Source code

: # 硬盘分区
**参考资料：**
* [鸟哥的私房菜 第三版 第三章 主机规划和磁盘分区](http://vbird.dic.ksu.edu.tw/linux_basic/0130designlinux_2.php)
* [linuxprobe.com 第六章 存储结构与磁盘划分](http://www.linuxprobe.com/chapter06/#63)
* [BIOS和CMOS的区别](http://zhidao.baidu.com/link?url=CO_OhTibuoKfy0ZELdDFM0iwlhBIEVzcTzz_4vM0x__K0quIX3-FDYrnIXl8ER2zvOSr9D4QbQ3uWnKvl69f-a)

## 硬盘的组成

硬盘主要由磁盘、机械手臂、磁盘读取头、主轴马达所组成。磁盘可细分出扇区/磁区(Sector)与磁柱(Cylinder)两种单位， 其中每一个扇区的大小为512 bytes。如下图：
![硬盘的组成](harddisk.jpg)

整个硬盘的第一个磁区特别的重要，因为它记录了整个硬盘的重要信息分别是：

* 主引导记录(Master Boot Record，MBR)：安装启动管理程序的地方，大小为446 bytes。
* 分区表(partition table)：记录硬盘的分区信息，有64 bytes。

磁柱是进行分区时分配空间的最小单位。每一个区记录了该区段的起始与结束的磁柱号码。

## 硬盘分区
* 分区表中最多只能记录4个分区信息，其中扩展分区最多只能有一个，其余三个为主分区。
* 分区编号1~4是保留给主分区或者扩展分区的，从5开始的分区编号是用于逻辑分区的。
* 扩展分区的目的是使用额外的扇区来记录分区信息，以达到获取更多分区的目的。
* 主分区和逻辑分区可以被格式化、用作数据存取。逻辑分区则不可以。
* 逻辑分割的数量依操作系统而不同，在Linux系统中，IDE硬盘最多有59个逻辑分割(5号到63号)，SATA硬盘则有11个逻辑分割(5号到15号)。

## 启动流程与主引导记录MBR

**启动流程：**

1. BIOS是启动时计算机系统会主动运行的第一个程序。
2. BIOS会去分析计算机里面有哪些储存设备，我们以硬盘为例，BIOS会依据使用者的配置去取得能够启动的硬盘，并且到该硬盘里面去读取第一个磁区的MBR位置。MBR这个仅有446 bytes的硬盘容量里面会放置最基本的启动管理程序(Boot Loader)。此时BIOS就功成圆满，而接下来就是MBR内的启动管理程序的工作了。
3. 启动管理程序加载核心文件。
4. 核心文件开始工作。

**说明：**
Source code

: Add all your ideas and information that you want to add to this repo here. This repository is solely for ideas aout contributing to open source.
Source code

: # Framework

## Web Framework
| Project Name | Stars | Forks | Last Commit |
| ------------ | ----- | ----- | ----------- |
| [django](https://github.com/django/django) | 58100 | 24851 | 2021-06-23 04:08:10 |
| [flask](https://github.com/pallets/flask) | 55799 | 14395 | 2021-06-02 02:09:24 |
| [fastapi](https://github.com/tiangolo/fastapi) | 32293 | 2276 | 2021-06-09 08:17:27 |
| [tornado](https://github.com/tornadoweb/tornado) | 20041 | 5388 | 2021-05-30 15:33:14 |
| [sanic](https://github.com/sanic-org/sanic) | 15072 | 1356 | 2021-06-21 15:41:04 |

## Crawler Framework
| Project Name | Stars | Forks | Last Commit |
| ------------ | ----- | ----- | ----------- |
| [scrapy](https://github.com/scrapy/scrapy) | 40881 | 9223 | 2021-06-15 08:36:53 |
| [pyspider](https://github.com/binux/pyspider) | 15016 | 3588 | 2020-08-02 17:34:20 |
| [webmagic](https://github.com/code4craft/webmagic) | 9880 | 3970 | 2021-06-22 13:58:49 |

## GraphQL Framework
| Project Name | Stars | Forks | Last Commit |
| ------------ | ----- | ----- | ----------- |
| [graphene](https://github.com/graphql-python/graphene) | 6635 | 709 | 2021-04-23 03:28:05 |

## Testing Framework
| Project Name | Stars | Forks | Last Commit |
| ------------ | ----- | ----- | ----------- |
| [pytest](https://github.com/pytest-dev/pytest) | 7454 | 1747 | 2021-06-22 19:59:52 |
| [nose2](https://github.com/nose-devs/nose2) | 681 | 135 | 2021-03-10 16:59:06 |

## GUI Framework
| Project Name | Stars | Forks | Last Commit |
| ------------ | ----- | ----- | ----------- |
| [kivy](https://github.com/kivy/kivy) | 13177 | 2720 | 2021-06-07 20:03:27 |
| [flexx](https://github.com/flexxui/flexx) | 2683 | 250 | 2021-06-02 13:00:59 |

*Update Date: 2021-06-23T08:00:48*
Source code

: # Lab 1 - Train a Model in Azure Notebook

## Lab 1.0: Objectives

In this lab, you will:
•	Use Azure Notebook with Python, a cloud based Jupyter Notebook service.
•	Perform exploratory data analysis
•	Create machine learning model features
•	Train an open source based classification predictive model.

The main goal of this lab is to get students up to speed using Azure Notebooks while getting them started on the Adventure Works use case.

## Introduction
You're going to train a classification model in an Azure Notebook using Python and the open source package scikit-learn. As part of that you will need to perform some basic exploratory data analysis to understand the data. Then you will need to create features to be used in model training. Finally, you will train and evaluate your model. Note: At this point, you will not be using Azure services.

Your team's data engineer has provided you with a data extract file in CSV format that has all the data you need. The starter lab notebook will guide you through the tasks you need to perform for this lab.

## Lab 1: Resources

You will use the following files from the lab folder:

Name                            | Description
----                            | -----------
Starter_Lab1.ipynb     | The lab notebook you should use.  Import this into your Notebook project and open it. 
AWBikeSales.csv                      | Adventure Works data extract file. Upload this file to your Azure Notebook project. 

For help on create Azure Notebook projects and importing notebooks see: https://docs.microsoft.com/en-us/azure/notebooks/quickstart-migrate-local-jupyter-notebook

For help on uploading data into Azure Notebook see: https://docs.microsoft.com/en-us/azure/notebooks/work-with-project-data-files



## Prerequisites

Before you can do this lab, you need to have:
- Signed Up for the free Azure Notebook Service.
------------
> WORK REQUEST
Gather every line from the listing above in which the word "based" appears.

> SOLUTION FOR THIS TASK
•	Use Azure Notebook with Python, a cloud based Jupyter Notebook service.
•	Train an open source based classification predictive model.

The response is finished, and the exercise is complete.